3- ... At one extreme, a player may be injured right off the first at-bat. And at the other extreme, a player may never be injured at all ...... The risk of NOT being injured after 432 PAs is: (215/216)^432, or 13.47%.

RESPONSE: This is mathematically irrelevant over a large sample. For example, a coin flipped four times has a 6.25% chance of never coming up tails. However, that fact does not alter the 50/50 distribution that would be found in a large sample of four flips. For an SOM injury-1 player, there's a 91% chance of not getting injured in 20 PAs, a 63% chance in 100 PAs, and a 1% chance in 1000 PAs. How does this possibly affect the average number of injuries (1 in 216) in a very large sample? Meanwhile, at the other end of the bell curve, a player could get injured two times as often as chance, or five times as often as chance, in 432 PAs; in both cases (or all other rare cases, including no injury), the odds are very low. However, both sides of the bell curve cancel each other out. Yes, in 432 PAs, there's a 13% chance of no injury; but there's also a chance of 1, 2, 3, 4, 5 or 432 injuries, and the aggregate of all these (and all others) will inevitably equal 1/216 in the long run.
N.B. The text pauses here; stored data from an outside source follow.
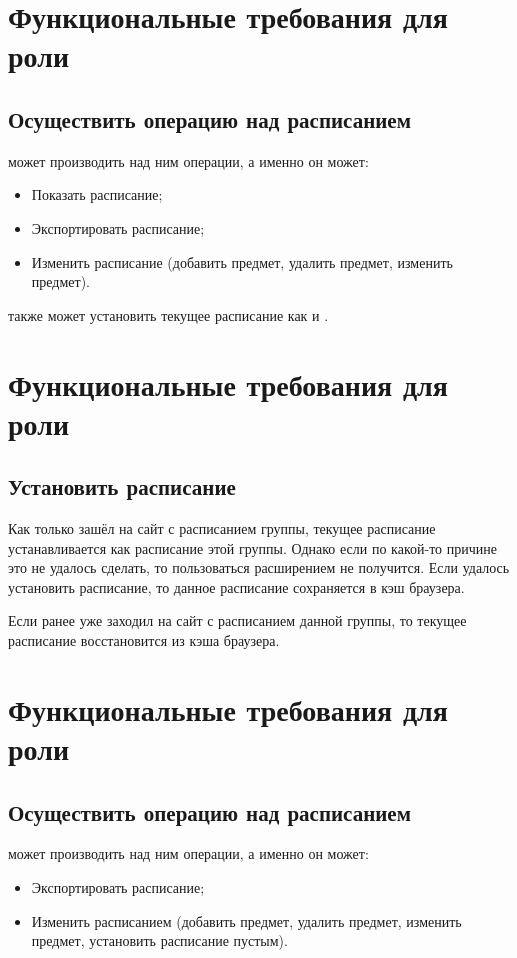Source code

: 	\section{Функциональные требования для роли }
		\subsection{Осуществить операцию над расписанием}
			 может производить над ним операции, а именно он может:
			\begin{itemize}
				\item Показать расписание;
				
				\item Экспортировать расписание;
				
				\item Изменить расписание (добавить предмет, удалить предмет, изменить предмет).
			\end{itemize}
			
			 также может установить текущее расписание как и .
	\section{Функциональные требования для роли }
		\subsection{Установить расписание}
			Как только  зашёл на сайт с расписанием группы, текущее расписание устанавливается как расписание этой группы. Однако если по какой-то причине это не удалось сделать, то пользоваться расширением не получится. Если удалось установить расписание, то данное расписание сохраняется в кэш браузера.
			
			Если  ранее уже заходил на сайт с расписанием данной группы, то текущее расписание восстановится из кэша браузера.
	\section{Функциональные требования для роли }
		\subsection{Осуществить операцию над расписанием}
			 может производить над ним операции, а именно он может:
			\begin{itemize}
				\item Экспортировать расписание;
					
				\item Изменить расписанием (добавить предмет, удалить предмет, изменить предмет, установить расписание пустым).
			\end{itemize}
4- On average, players have more impact than half-a-game before they get injured, because they complete the at-bat during which they get injured ...

RESPONSE: I don't understand this. For an unsubstituted starter, distributed over the batting order and over home/away games in a big sample, half of all injuries will occur in the first half of a game, and half will occur in the second half of a game (meaning the average is "one-half game per injury"); a tenth will occur in the first tenth, and a tenth will occur in the last tenth. If this were not true, it would mean that "more" (unsubstituted) starters play in the second half of games (or last tenth) than in the first half (or first tenth).

In any case, this affects only "games missed" but does not affect "starts missed." The difference between those two is small, and only that difference would be affected (specifically, reduced by about one-fourth, or e.g. 0.3 games for an injury-1 599 PA player) if you're right.

5- In Strat, injuries don't happen during bunts, squeeze, and hit-and-runs.

RESPONSE: This is mentioned in my post above ("bunts, H&Rs, etc."). By "PA," I mean an SOM injury-possible PA. So the 700 figure would reflect that, and, if wrong, could be pro-rated with a slight error.
ClowntimeIsOver
 
Posts: 55
Joined: Tue Jul 03, 2012 2:34 pm

Postby ClowntimeIsOver » Mon Aug 23, 2010 7:57 pm

Marcus wrote: 4- On average, players have more impact than half-a-game before they get injured, because they complete the at-bat during which they get injured ...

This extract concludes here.